▶ _WHAT TO PRODUCE_
Give as output the line that contains "Layer 2 (Caps", followed by every remaining line of the entries, unchanged and with nothing added.

▶ _DATASET_

* * *

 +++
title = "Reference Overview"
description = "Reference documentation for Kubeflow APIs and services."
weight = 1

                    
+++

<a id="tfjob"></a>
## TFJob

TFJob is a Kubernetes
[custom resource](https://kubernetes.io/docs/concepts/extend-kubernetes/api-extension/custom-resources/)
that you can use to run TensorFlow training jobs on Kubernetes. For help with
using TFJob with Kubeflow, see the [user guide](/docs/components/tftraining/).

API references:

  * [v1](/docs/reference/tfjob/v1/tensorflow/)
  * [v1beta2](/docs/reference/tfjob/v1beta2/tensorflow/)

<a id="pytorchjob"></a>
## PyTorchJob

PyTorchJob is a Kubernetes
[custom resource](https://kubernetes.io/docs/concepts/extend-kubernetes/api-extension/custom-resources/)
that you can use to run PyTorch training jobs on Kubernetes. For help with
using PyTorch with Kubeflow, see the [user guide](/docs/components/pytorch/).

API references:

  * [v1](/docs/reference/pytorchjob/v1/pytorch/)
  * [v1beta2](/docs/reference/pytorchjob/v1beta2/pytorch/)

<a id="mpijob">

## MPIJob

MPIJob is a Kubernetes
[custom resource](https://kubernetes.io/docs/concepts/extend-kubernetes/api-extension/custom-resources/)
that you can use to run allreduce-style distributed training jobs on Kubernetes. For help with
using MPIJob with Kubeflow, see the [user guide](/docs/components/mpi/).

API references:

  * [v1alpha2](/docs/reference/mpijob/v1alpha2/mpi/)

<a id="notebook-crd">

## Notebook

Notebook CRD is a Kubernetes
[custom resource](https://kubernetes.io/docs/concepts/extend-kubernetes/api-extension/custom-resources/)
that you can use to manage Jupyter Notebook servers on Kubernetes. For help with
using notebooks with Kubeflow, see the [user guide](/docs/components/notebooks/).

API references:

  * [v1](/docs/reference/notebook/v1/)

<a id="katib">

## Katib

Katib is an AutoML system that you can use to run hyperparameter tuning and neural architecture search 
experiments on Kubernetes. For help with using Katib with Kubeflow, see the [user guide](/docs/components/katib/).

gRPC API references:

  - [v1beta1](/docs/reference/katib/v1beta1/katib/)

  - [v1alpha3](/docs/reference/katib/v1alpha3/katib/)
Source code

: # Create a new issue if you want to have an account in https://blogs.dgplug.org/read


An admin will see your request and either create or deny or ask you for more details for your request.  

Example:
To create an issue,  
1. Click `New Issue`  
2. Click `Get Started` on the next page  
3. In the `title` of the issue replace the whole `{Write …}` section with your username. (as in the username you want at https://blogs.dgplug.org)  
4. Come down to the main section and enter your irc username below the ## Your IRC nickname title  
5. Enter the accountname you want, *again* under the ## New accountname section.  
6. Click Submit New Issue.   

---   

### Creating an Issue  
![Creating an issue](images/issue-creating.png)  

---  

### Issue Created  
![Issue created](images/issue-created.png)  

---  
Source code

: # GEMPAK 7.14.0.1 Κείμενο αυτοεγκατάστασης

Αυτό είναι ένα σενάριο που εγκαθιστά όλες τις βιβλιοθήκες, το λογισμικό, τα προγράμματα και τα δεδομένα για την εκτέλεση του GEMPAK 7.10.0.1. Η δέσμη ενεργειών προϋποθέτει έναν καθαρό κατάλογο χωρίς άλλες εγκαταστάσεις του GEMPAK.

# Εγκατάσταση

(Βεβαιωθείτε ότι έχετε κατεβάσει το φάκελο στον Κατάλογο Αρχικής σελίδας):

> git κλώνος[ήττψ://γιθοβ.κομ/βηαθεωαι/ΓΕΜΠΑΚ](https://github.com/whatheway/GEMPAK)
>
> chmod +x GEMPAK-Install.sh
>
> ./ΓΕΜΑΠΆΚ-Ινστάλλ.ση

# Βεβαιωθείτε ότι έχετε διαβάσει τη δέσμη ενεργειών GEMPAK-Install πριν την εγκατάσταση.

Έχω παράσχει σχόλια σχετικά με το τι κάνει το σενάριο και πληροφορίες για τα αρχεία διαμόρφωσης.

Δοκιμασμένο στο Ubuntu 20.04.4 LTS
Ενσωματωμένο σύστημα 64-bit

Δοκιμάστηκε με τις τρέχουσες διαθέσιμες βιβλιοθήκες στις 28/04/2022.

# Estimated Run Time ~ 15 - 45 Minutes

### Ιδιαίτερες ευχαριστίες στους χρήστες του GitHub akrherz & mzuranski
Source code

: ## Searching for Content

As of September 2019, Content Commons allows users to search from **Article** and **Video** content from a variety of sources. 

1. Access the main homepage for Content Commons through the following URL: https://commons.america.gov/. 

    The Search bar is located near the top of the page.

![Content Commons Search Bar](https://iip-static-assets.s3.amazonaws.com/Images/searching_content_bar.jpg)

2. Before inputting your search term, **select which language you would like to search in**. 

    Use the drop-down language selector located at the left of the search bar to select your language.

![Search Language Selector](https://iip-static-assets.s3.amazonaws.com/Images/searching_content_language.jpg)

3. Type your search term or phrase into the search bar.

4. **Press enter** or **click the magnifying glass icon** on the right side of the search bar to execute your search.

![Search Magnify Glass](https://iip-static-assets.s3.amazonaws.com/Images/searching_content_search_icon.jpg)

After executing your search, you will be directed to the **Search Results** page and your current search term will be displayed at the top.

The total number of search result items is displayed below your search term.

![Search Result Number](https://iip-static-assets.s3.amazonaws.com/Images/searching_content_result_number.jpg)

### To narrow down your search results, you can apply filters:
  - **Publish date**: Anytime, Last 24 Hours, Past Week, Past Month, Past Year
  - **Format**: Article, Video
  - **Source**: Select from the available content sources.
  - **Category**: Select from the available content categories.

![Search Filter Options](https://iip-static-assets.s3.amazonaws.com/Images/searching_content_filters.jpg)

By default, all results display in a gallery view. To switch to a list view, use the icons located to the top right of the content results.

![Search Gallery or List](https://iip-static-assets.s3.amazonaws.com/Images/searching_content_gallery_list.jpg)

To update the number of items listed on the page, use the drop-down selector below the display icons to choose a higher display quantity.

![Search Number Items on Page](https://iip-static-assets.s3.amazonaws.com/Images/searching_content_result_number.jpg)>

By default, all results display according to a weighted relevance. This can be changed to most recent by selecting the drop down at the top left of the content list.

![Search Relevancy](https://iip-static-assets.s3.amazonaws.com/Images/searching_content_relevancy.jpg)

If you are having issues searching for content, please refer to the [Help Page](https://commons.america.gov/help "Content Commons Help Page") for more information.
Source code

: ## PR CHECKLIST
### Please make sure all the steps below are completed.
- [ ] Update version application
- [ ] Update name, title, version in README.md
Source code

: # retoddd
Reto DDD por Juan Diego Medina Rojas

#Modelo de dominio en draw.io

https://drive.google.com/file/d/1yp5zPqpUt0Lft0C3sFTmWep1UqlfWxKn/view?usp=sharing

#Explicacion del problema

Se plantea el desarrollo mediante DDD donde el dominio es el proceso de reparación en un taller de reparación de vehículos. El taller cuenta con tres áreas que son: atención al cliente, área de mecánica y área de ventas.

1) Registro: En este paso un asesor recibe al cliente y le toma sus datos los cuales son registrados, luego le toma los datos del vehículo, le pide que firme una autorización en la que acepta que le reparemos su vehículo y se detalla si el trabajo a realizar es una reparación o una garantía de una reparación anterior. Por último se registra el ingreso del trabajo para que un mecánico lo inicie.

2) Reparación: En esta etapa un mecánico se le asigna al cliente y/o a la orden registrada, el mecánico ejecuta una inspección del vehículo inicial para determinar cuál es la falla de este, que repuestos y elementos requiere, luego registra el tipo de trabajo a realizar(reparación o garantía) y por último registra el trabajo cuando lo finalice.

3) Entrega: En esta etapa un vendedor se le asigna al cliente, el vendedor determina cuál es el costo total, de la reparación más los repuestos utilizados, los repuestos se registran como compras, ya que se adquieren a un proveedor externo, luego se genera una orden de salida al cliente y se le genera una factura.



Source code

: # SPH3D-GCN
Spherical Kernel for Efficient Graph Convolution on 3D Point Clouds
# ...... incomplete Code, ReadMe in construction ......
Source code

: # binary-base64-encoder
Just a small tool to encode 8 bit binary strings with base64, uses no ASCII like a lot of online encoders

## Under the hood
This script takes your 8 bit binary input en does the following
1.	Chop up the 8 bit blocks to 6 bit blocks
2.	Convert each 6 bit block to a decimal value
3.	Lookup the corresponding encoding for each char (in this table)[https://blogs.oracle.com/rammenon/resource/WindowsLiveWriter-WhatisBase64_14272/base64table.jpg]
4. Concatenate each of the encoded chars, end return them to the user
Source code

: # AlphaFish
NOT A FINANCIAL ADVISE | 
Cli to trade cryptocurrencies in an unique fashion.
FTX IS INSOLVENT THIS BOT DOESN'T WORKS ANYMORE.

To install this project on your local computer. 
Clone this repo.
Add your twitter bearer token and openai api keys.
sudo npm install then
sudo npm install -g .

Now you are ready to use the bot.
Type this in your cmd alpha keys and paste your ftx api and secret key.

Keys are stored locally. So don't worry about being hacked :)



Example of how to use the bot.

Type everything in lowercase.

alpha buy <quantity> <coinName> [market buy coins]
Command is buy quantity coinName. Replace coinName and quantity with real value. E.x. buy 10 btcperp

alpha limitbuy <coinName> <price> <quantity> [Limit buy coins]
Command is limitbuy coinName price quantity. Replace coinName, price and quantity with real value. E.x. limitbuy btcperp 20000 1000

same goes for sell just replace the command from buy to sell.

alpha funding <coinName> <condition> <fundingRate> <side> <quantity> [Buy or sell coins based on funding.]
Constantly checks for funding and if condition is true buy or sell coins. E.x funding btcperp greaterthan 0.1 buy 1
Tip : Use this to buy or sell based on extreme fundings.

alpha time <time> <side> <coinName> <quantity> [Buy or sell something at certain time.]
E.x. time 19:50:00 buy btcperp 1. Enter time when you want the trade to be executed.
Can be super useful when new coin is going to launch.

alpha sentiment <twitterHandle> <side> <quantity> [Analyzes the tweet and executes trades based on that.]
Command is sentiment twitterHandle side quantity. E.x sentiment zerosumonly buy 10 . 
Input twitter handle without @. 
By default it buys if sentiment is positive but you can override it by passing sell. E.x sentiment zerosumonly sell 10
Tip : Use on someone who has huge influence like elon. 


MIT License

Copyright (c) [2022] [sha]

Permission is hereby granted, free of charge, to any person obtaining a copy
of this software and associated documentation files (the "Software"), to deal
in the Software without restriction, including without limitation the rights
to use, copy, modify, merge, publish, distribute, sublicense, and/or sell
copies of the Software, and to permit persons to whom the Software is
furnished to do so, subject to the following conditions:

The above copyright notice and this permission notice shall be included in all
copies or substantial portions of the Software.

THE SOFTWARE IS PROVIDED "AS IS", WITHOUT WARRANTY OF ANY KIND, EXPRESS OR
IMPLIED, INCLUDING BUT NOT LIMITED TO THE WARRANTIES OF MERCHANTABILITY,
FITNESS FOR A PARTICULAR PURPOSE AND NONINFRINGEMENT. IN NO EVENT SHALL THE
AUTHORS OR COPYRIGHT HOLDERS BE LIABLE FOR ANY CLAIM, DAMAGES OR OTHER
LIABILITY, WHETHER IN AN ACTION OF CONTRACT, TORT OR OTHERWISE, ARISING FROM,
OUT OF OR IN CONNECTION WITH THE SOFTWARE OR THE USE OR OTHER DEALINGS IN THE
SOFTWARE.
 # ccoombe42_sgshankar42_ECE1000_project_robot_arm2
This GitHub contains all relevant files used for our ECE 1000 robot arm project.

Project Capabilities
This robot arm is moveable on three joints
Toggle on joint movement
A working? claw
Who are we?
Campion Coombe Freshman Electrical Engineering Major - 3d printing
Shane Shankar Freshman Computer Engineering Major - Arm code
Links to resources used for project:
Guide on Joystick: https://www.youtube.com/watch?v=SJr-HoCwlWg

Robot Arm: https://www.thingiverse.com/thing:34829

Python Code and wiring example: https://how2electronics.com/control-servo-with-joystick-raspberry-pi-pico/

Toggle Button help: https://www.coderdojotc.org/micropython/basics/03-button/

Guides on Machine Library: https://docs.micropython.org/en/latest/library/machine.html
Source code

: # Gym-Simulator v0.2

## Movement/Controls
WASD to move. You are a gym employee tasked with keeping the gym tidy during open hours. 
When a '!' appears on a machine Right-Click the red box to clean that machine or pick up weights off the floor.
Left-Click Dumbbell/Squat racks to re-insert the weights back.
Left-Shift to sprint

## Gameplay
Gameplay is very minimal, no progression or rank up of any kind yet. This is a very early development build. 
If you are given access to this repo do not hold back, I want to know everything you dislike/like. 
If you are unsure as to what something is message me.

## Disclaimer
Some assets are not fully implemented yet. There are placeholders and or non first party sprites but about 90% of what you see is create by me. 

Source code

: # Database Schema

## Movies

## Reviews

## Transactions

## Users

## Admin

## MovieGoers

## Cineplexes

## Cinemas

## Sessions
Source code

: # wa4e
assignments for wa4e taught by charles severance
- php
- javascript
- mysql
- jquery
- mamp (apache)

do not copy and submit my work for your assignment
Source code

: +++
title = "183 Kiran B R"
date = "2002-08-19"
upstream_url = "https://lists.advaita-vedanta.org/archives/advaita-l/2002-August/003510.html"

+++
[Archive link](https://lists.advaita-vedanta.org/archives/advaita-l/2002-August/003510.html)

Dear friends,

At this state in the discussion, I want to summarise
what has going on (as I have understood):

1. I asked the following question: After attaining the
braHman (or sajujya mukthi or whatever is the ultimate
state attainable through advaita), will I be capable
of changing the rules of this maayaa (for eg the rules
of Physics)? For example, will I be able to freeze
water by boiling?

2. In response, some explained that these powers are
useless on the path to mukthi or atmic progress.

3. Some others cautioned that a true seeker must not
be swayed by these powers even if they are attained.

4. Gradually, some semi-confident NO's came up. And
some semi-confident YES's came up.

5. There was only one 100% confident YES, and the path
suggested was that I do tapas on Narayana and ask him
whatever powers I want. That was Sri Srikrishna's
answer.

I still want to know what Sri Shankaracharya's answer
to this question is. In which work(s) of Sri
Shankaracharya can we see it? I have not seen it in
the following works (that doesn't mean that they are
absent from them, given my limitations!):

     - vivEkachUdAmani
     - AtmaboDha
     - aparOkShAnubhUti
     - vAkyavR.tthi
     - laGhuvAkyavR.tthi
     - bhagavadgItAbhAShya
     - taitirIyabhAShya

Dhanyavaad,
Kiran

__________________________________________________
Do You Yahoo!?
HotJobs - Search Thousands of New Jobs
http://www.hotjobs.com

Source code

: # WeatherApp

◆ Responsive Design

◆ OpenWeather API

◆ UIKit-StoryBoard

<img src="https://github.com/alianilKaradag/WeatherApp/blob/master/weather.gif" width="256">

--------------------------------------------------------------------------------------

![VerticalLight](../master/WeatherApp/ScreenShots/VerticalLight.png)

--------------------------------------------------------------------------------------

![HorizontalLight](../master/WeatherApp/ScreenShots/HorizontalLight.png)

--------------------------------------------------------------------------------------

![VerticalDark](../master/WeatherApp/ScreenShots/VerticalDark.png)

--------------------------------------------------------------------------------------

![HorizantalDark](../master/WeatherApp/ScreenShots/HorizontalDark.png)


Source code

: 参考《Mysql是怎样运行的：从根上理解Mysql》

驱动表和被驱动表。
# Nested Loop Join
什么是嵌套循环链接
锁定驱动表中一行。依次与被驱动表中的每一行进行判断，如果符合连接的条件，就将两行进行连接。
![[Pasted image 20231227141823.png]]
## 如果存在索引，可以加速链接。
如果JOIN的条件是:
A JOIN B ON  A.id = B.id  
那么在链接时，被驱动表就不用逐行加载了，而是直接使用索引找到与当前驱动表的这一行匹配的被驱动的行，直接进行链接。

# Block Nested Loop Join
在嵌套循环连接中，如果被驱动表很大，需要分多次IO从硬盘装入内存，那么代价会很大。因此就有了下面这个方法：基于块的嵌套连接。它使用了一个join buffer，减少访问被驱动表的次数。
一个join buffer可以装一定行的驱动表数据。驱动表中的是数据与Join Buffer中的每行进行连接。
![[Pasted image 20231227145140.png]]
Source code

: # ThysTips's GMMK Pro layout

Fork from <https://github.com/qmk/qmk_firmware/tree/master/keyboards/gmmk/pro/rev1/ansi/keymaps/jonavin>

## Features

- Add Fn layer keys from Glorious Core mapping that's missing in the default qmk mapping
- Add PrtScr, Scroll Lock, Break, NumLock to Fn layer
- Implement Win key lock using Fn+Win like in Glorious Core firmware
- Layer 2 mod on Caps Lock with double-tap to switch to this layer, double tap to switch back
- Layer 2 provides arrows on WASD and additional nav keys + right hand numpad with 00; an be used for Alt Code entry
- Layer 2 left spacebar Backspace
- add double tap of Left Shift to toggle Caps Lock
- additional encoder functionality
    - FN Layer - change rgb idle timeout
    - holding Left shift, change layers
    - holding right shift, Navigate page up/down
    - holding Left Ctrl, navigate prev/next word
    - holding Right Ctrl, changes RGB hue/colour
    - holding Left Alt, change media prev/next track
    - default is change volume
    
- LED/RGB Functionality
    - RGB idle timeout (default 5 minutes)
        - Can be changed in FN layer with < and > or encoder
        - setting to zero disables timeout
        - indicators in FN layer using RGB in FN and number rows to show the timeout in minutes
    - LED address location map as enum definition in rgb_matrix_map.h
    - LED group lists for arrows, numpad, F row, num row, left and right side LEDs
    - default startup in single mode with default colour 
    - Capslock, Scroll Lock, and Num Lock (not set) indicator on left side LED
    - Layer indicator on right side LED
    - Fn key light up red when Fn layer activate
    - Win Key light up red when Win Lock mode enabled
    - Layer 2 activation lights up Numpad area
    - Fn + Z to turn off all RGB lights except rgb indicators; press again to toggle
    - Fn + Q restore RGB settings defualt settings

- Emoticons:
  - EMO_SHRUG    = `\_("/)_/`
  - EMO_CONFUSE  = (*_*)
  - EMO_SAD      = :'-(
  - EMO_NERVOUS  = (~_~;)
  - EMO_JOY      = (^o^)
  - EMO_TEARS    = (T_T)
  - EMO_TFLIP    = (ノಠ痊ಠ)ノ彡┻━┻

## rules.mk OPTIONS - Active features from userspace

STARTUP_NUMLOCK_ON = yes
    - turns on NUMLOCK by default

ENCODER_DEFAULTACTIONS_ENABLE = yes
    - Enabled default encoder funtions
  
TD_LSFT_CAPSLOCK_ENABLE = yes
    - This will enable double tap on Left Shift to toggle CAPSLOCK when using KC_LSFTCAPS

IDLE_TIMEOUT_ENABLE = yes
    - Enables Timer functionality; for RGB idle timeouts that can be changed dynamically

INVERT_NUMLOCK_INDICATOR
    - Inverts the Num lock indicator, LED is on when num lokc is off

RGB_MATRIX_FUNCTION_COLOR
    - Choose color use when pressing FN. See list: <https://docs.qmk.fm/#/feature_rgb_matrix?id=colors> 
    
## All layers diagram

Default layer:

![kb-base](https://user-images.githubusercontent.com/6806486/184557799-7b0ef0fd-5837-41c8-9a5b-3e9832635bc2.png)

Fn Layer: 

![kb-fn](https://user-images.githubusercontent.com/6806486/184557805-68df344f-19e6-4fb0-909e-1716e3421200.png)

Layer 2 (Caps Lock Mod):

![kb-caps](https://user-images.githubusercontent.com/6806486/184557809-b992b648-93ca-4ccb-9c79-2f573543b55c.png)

* * *

▶ _SOLUTION FOR THIS TASK_
Layer 2 (Caps Lock Mod):

![kb-caps](https://user-images.githubusercontent.com/6806486/184557809-b992b648-93ca-4ccb-9c79-2f573543b55c.png)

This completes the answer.